→ **Work required**: When you transcribe the entries below, begin at their first line and stop after the line containing "- Communication best practices"; pictures stay out.

→ **Collected data**:
******************************

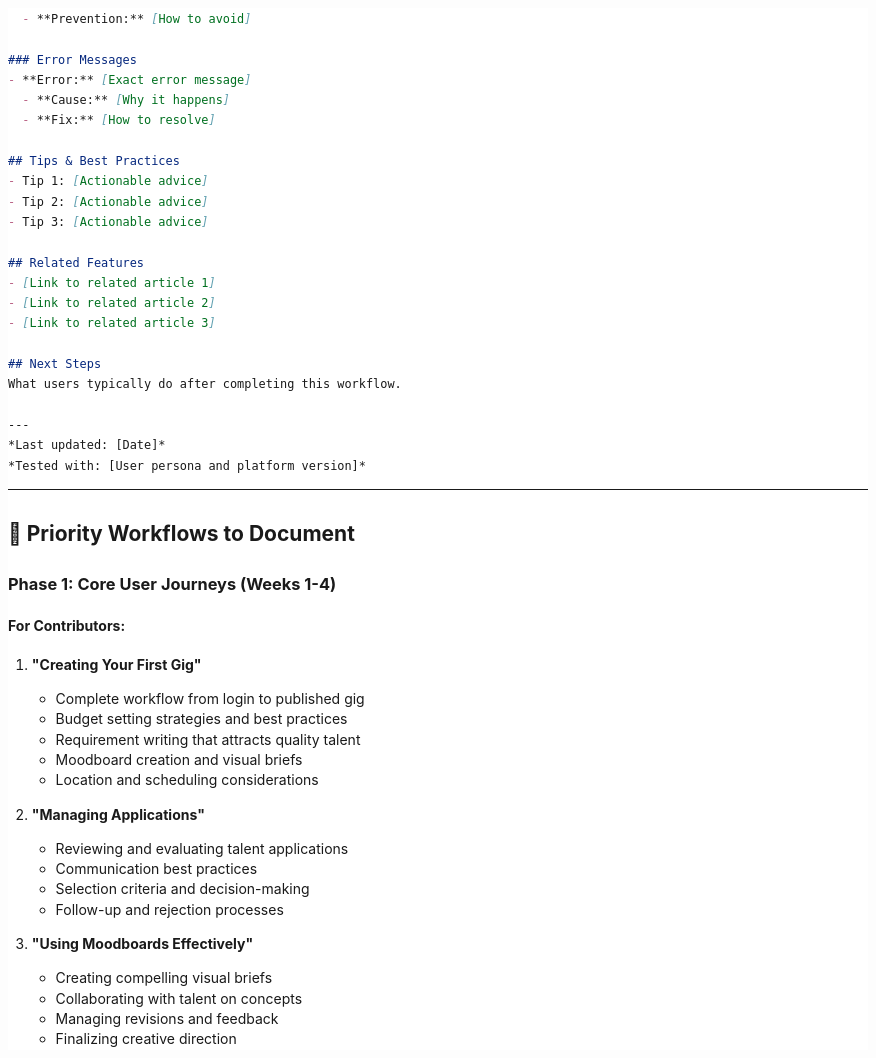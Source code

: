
 ```markdown
  - **Prevention:** [How to avoid]

### Error Messages
- **Error:** [Exact error message]
  - **Cause:** [Why it happens]
  - **Fix:** [How to resolve]

## Tips & Best Practices
- Tip 1: [Actionable advice]
- Tip 2: [Actionable advice]
- Tip 3: [Actionable advice]

## Related Features
- [Link to related article 1]
- [Link to related article 2]
- [Link to related article 3]

## Next Steps
What users typically do after completing this workflow.

---
*Last updated: [Date]*
*Tested with: [User persona and platform version]*
```

---

## 🎯 **Priority Workflows to Document**

### **Phase 1: Core User Journeys (Weeks 1-4)**

#### **For Contributors:**
1. **"Creating Your First Gig"**
   - Complete workflow from login to published gig
   - Budget setting strategies and best practices
   - Requirement writing that attracts quality talent
   - Moodboard creation and visual briefs
   - Location and scheduling considerations

2. **"Managing Applications"**
   - Reviewing and evaluating talent applications
   - Communication best practices
   - Selection criteria and decision-making
   - Follow-up and rejection processes

3. **"Using Moodboards Effectively"**
   - Creating compelling visual briefs
   - Collaborating with talent on concepts
   - Managing revisions and feedback
   - Finalizing creative direction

******************************

→ **Exercise answer**:
Source code

:
 ```markdown
  - **Prevention:** [How to avoid]

### Error Messages
- **Error:** [Exact error message]
  - **Cause:** [Why it happens]
  - **Fix:** [How to resolve]

## Tips & Best Practices
- Tip 1: [Actionable advice]
- Tip 2: [Actionable advice]
- Tip 3: [Actionable advice]

## Related Features
- [Link to related article 1]
- [Link to related article 2]
- [Link to related article 3]

## Next Steps
What users typically do after completing this workflow.

---
*Last updated: [Date]*
*Tested with: [User persona and platform version]*
```

---

## 🎯 **Priority Workflows to Document**

### **Phase 1: Core User Journeys (Weeks 1-4)**

#### **For Contributors:**
1. **"Creating Your First Gig"**
   - Complete workflow from login to published gig
   - Budget setting strategies and best practices
   - Requirement writing that attracts quality talent
   - Moodboard creation and visual briefs
   - Location and scheduling considerations

2. **"Managing Applications"**
   - Reviewing and evaluating talent applications
   - Communication best practices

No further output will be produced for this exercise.